If you do a lot of typing and you're worried about RSI, voice-recognition software is a viable option these days. Accuracy is good enough that frustration levels during dictation are within bearable limits, and with practice it can be faster than typing.
After installation of Dragon NaturallySpeaking 9 we did the voice training, which consisted of reading passages of text for about ten minutes. With just these few minutes in which to acclimatise itself to the voice of PCA, Dragon was up and running. The interface is a toolbar that runs along the top of the screen, and text is dictated into the active window, regardless of what program that happens to be.
This software is designed to interpret natural speech, so you should be able to speak as you usually do and be recognised. We found that normal speech was interpreted with a good degree of accuracy - Dragon made a mistake roughly once per paragraph.
As you correct the errors and teach it the words that aren't recognised, the accuracy improves. Even from the outset, this software enables you to get your words on screen much faster than you could type them.
Various voice commands are used to make changes to the text or correct dictation errors. For example, you can say 'Select' followed by the phrase you want to highlight, or 'Insert before' a certain word to move the cursor to the correct point quickly.

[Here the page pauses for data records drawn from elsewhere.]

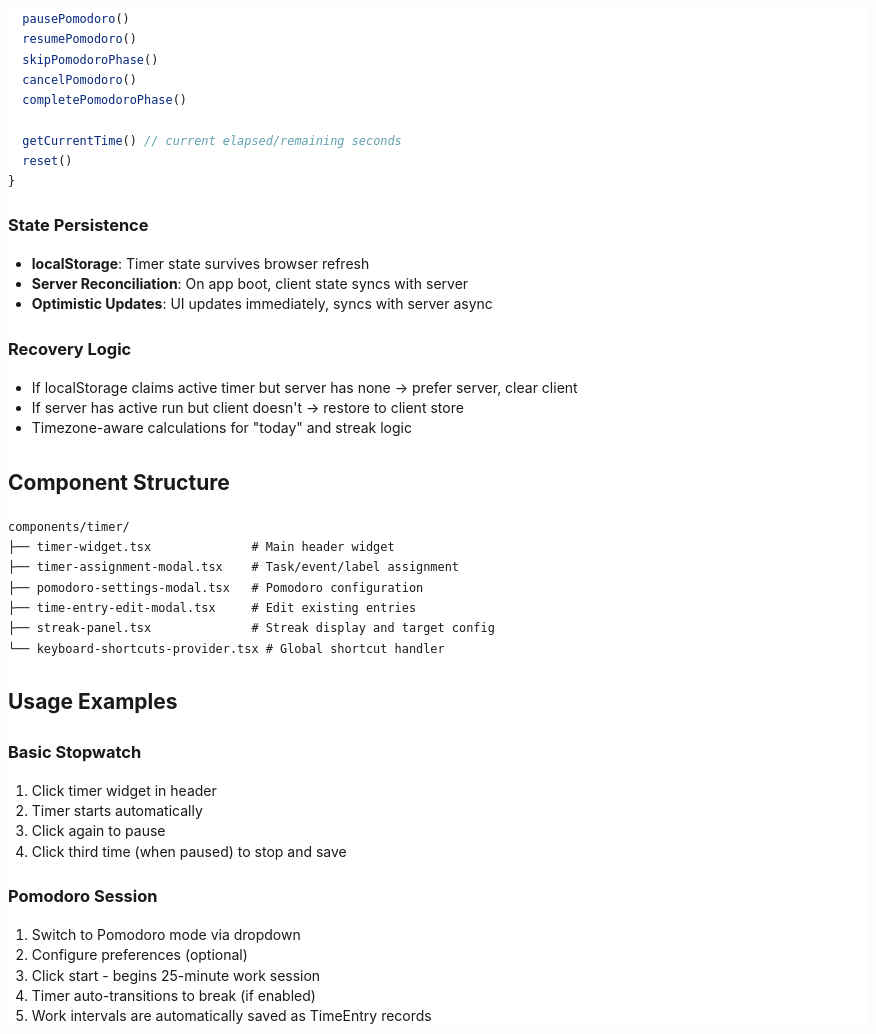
 ```typescript
  pausePomodoro()
  resumePomodoro()
  skipPomodoroPhase()
  cancelPomodoro()
  completePomodoroPhase()

  getCurrentTime() // current elapsed/remaining seconds
  reset()
}
```

### State Persistence

- **localStorage**: Timer state survives browser refresh
- **Server Reconciliation**: On app boot, client state syncs with server
- **Optimistic Updates**: UI updates immediately, syncs with server async

### Recovery Logic

- If localStorage claims active timer but server has none → prefer server, clear client
- If server has active run but client doesn't → restore to client store
- Timezone-aware calculations for "today" and streak logic

## Component Structure

```
components/timer/
├── timer-widget.tsx              # Main header widget
├── timer-assignment-modal.tsx    # Task/event/label assignment
├── pomodoro-settings-modal.tsx   # Pomodoro configuration
├── time-entry-edit-modal.tsx     # Edit existing entries
├── streak-panel.tsx              # Streak display and target config
└── keyboard-shortcuts-provider.tsx # Global shortcut handler
```

## Usage Examples

### Basic Stopwatch

1. Click timer widget in header
2. Timer starts automatically
3. Click again to pause
4. Click third time (when paused) to stop and save

### Pomodoro Session

1. Switch to Pomodoro mode via dropdown
2. Configure preferences (optional)
3. Click start - begins 25-minute work session
4. Timer auto-transitions to break (if enabled)
5. Work intervals are automatically saved as TimeEntry records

These commands work well for making changes, but correcting errors can be slow and frustrating. It's much easier to correct them using the keyboard. If you suffer from a disability that prevents you from using a keyboard at all, then using Dragon will be a struggle until you're well practised and the software is well trained.
Browsing with the Dragon
Dragon enables you to control your Web browser with your voice. Entering URLs is easy: just say 'Go to address bar' and then say the URL. Following links is also simple: just say a word that's part of the link you want and then red numbers appear next to each link containing that word. Say the number to confirm your selection and the link gets a click.
Web browsing with Dragon is simple and intuitive - when it works, that is. We experienced sporadic bouts when Dragon would fail to interpret any words other than commands, so it was impossible to follow links. For someone unable to use a mouse, this would be very frustrating.

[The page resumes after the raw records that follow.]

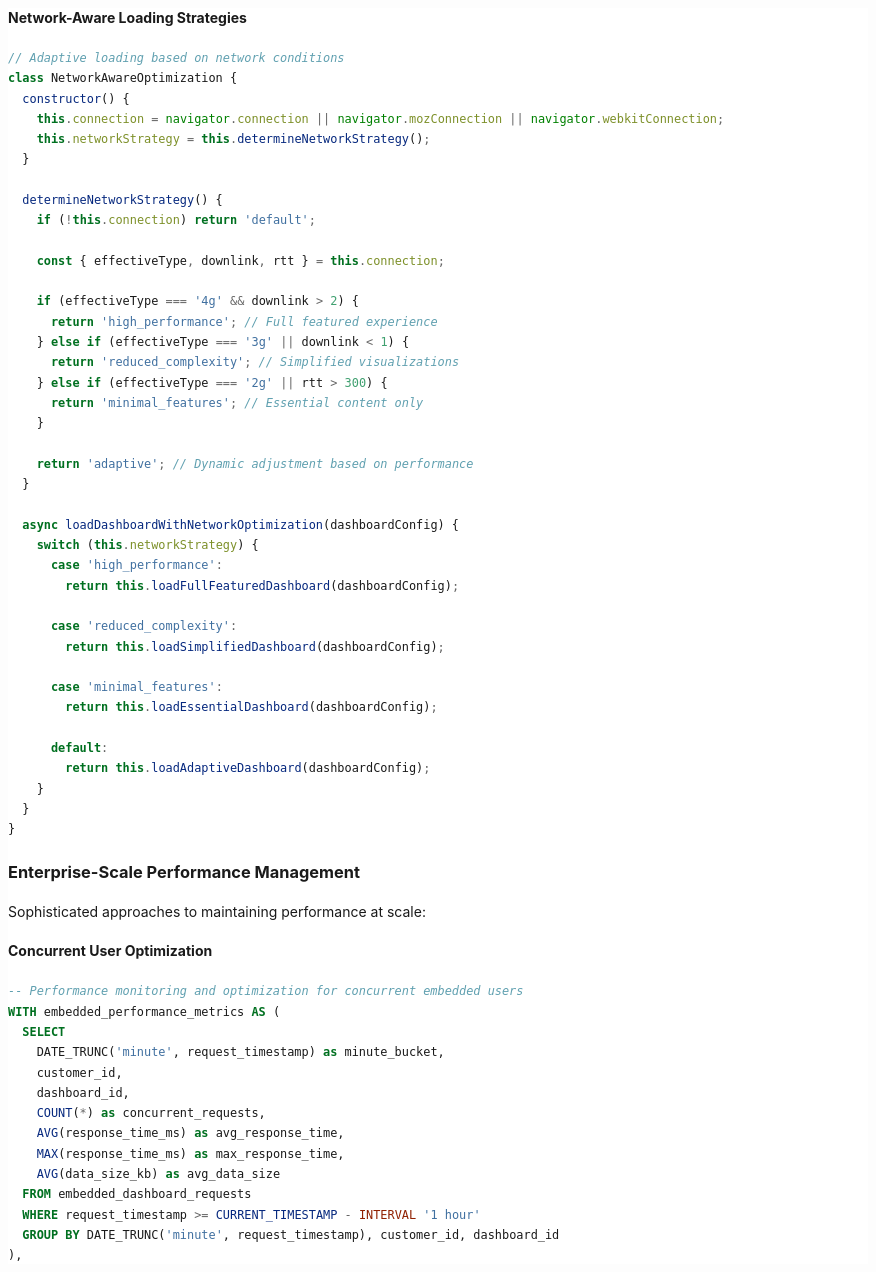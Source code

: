 #### **Network-Aware Loading Strategies**
```javascript
// Adaptive loading based on network conditions
class NetworkAwareOptimization {
  constructor() {
    this.connection = navigator.connection || navigator.mozConnection || navigator.webkitConnection;
    this.networkStrategy = this.determineNetworkStrategy();
  }
  
  determineNetworkStrategy() {
    if (!this.connection) return 'default';
    
    const { effectiveType, downlink, rtt } = this.connection;
    
    if (effectiveType === '4g' && downlink > 2) {
      return 'high_performance'; // Full featured experience
    } else if (effectiveType === '3g' || downlink < 1) {
      return 'reduced_complexity'; // Simplified visualizations
    } else if (effectiveType === '2g' || rtt > 300) {
      return 'minimal_features'; // Essential content only
    }
    
    return 'adaptive'; // Dynamic adjustment based on performance
  }
  
  async loadDashboardWithNetworkOptimization(dashboardConfig) {
    switch (this.networkStrategy) {
      case 'high_performance':
        return this.loadFullFeaturedDashboard(dashboardConfig);
        
      case 'reduced_complexity':
        return this.loadSimplifiedDashboard(dashboardConfig);
        
      case 'minimal_features':
        return this.loadEssentialDashboard(dashboardConfig);
        
      default:
        return this.loadAdaptiveDashboard(dashboardConfig);
    }
  }
}
```

### **Enterprise-Scale Performance Management**
Sophisticated approaches to maintaining performance at scale:

#### **Concurrent User Optimization**
```sql
-- Performance monitoring and optimization for concurrent embedded users
WITH embedded_performance_metrics AS (
  SELECT 
    DATE_TRUNC('minute', request_timestamp) as minute_bucket,
    customer_id,
    dashboard_id,
    COUNT(*) as concurrent_requests,
    AVG(response_time_ms) as avg_response_time,
    MAX(response_time_ms) as max_response_time,
    AVG(data_size_kb) as avg_data_size
  FROM embedded_dashboard_requests
  WHERE request_timestamp >= CURRENT_TIMESTAMP - INTERVAL '1 hour'
  GROUP BY DATE_TRUNC('minute', request_timestamp), customer_id, dashboard_id
),

```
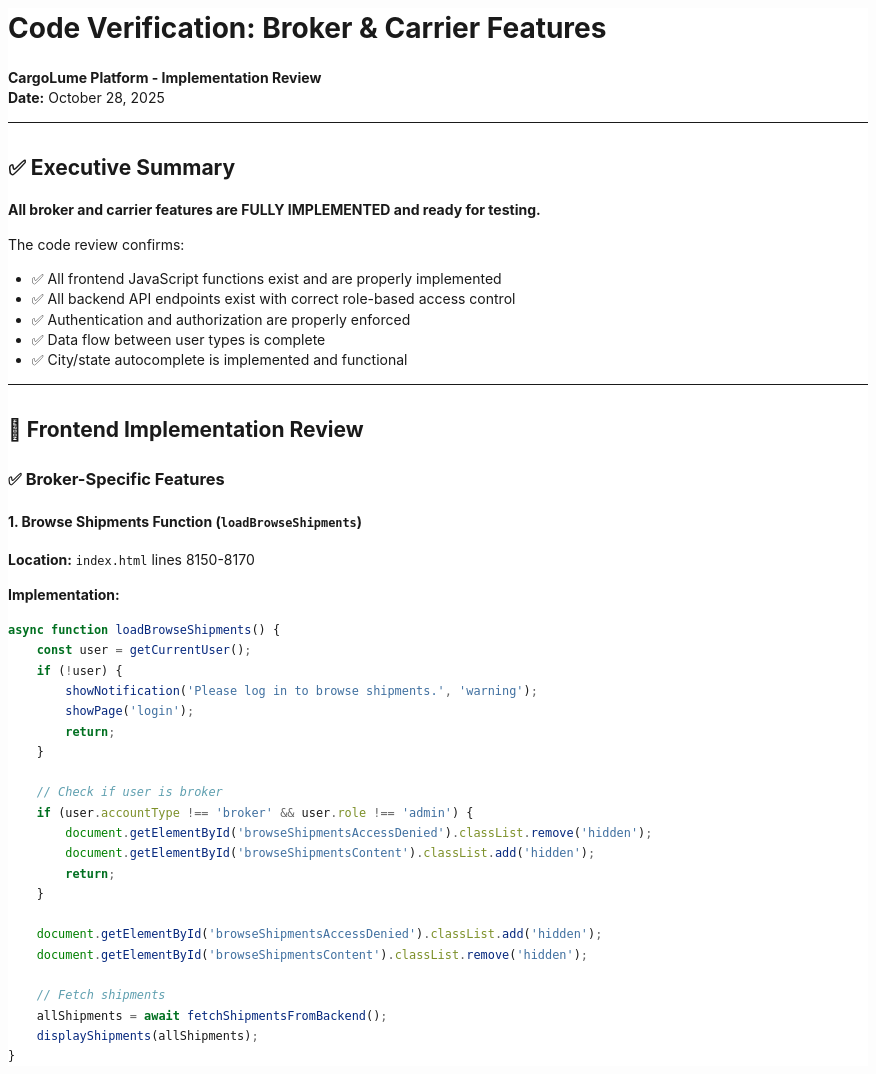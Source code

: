 # Code Verification: Broker & Carrier Features
**CargoLume Platform - Implementation Review**  
**Date:** October 28, 2025

---

## ✅ Executive Summary

**All broker and carrier features are FULLY IMPLEMENTED and ready for testing.**

The code review confirms:
- ✅ All frontend JavaScript functions exist and are properly implemented
- ✅ All backend API endpoints exist with correct role-based access control
- ✅ Authentication and authorization are properly enforced
- ✅ Data flow between user types is complete
- ✅ City/state autocomplete is implemented and functional

---

## 🎯 Frontend Implementation Review

### ✅ Broker-Specific Features

#### 1. Browse Shipments Function (`loadBrowseShipments`)
**Location:** `index.html` lines 8150-8170

**Implementation:**
```javascript
async function loadBrowseShipments() {
    const user = getCurrentUser();
    if (!user) {
        showNotification('Please log in to browse shipments.', 'warning');
        showPage('login');
        return;
    }

    // Check if user is broker
    if (user.accountType !== 'broker' && user.role !== 'admin') {
        document.getElementById('browseShipmentsAccessDenied').classList.remove('hidden');
        document.getElementById('browseShipmentsContent').classList.add('hidden');
        return;
    }

    document.getElementById('browseShipmentsAccessDenied').classList.add('hidden');
    document.getElementById('browseShipmentsContent').classList.remove('hidden');

    // Fetch shipments
    allShipments = await fetchShipmentsFromBackend();
    displayShipments(allShipments);
}
```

Be sure to turn the microphone off as soon as you pause your dictation. If you start using another program while mumbling away to a colleague, or even just twiddling with the microphone, Dragon will execute a quick succession of random commands, producing untold mayhem.

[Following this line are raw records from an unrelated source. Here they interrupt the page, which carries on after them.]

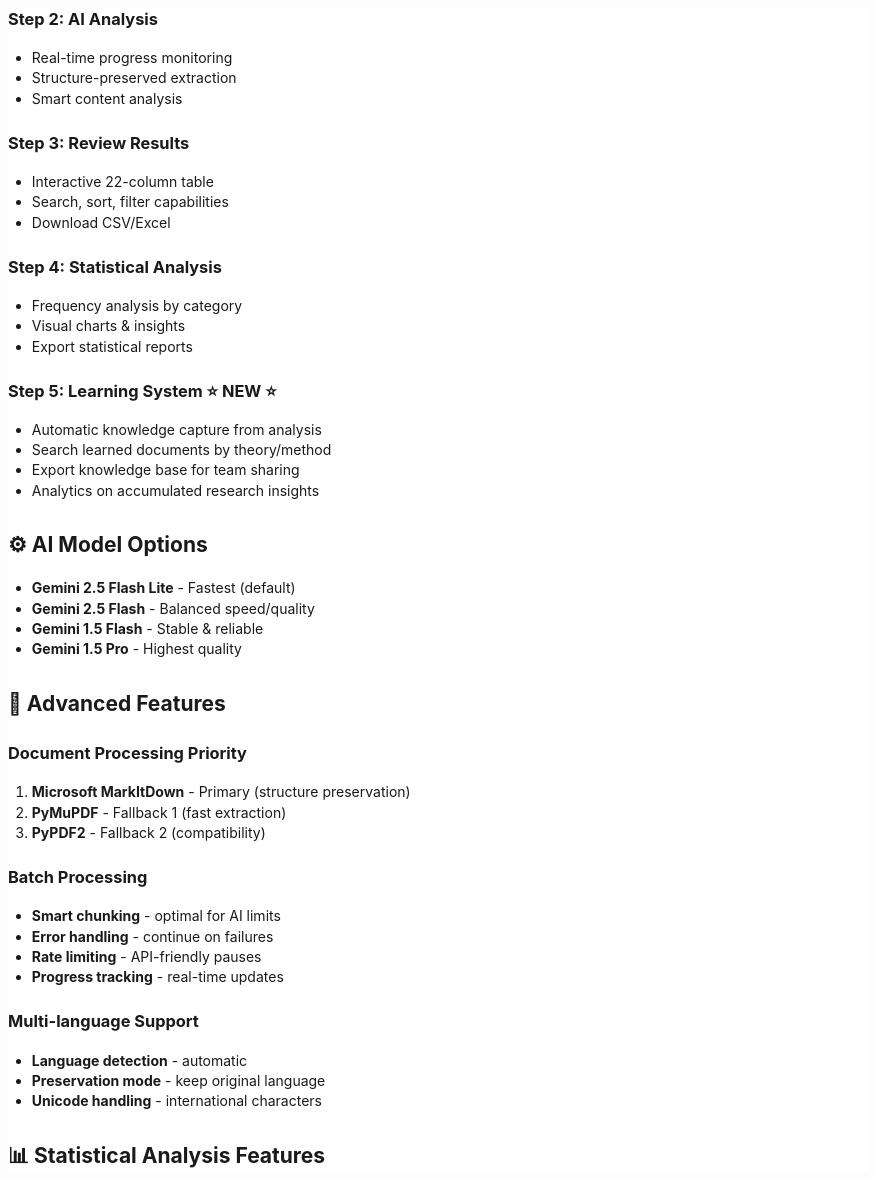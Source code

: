 ### **Step 2: AI Analysis**
- Real-time progress monitoring
- Structure-preserved extraction
- Smart content analysis

### **Step 3: Review Results**
- Interactive 22-column table
- Search, sort, filter capabilities
- Download CSV/Excel

### **Step 4: Statistical Analysis**
- Frequency analysis by category
- Visual charts & insights
- Export statistical reports

### **Step 5: Learning System** ⭐ **NEW** ⭐
- Automatic knowledge capture from analysis
- Search learned documents by theory/method
- Export knowledge base for team sharing
- Analytics on accumulated research insights

## ⚙️ **AI Model Options**

- **Gemini 2.5 Flash Lite** - Fastest (default)
- **Gemini 2.5 Flash** - Balanced speed/quality
- **Gemini 1.5 Flash** - Stable & reliable
- **Gemini 1.5 Pro** - Highest quality

## 🔧 **Advanced Features**

### **Document Processing Priority**
1. **Microsoft MarkItDown** - Primary (structure preservation)
2. **PyMuPDF** - Fallback 1 (fast extraction)
3. **PyPDF2** - Fallback 2 (compatibility)

### **Batch Processing**
- **Smart chunking** - optimal for AI limits
- **Error handling** - continue on failures
- **Rate limiting** - API-friendly pauses
- **Progress tracking** - real-time updates

### **Multi-language Support**
- **Language detection** - automatic
- **Preservation mode** - keep original language
- **Unicode handling** - international characters

## 📊 **Statistical Analysis Features**
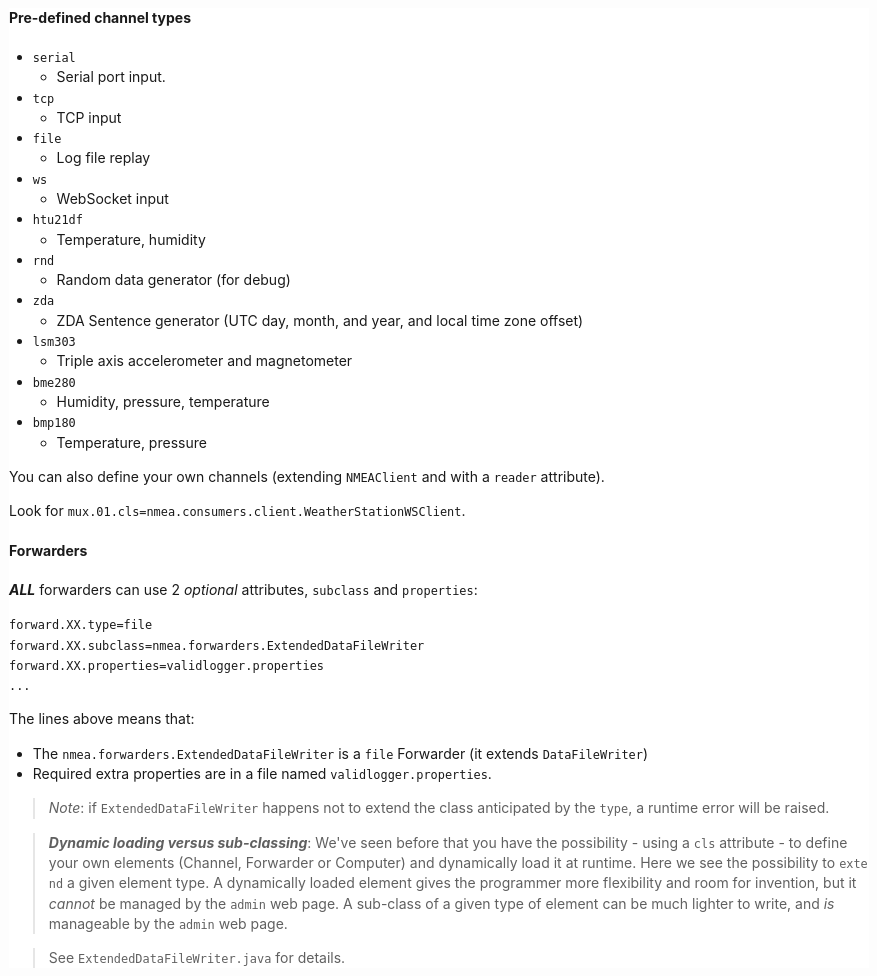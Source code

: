 #### Pre-defined channel types

- `serial`
    - Serial port input.
- `tcp`
    - TCP input
- `file`
    - Log file replay
- `ws`
    - WebSocket input
- `htu21df`
    - Temperature, humidity
- `rnd`
    - Random data generator (for debug)
- `zda`
    - ZDA Sentence generator (UTC day, month, and year, and local time zone offset)
- `lsm303`
    - Triple axis accelerometer and magnetometer
- `bme280`
    - Humidity, pressure, temperature
- `bmp180`
    - Temperature, pressure

You can also define your own channels (extending `NMEAClient` and with a `reader` attribute).

Look for `mux.01.cls=nmea.consumers.client.WeatherStationWSClient`.

#### Forwarders

_**ALL**_ forwarders can use 2 _optional_ attributes, `subclass` and `properties`:
```properties
forward.XX.type=file
forward.XX.subclass=nmea.forwarders.ExtendedDataFileWriter
forward.XX.properties=validlogger.properties
...
```
The lines above means that:
- The `nmea.forwarders.ExtendedDataFileWriter` is a `file` Forwarder (it extends `DataFileWriter`)
- Required extra properties are in a file named `validlogger.properties`.

> _Note_: if `ExtendedDataFileWriter` happens not to extend the class anticipated by the `type`, a runtime error will be raised.

> _**Dynamic loading versus sub-classing**_:
> We've seen before that you have the possibility - using a `cls` attribute - to define your own
> elements (Channel, Forwarder or Computer) and dynamically load it at runtime. Here we see the possibility to `extend` a given element type.
> A dynamically loaded element gives the programmer more flexibility and room for invention, but it _cannot_
> be managed by the `admin` web page. A sub-class of a given type of element can be much lighter to write,
> and _is_ manageable by the `admin` web page.

> See `ExtendedDataFileWriter.java` for details.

Dragon NaturallySpeaking 9 Preferred Edition supports mobile devices and will read your dictation back to you. If you don't need this then you could go for the Standard edition which is only £80. A strange, child-sized headset is included with this software, which should be abandoned in favour of something more comfortable.
If you're unable to use a mouse and keyboard then working with this software won't be plain sailing from the word go. Yet we were impressed with the accuracy of Dragon's speech recognition, especially given the minimal amount of training required to get started.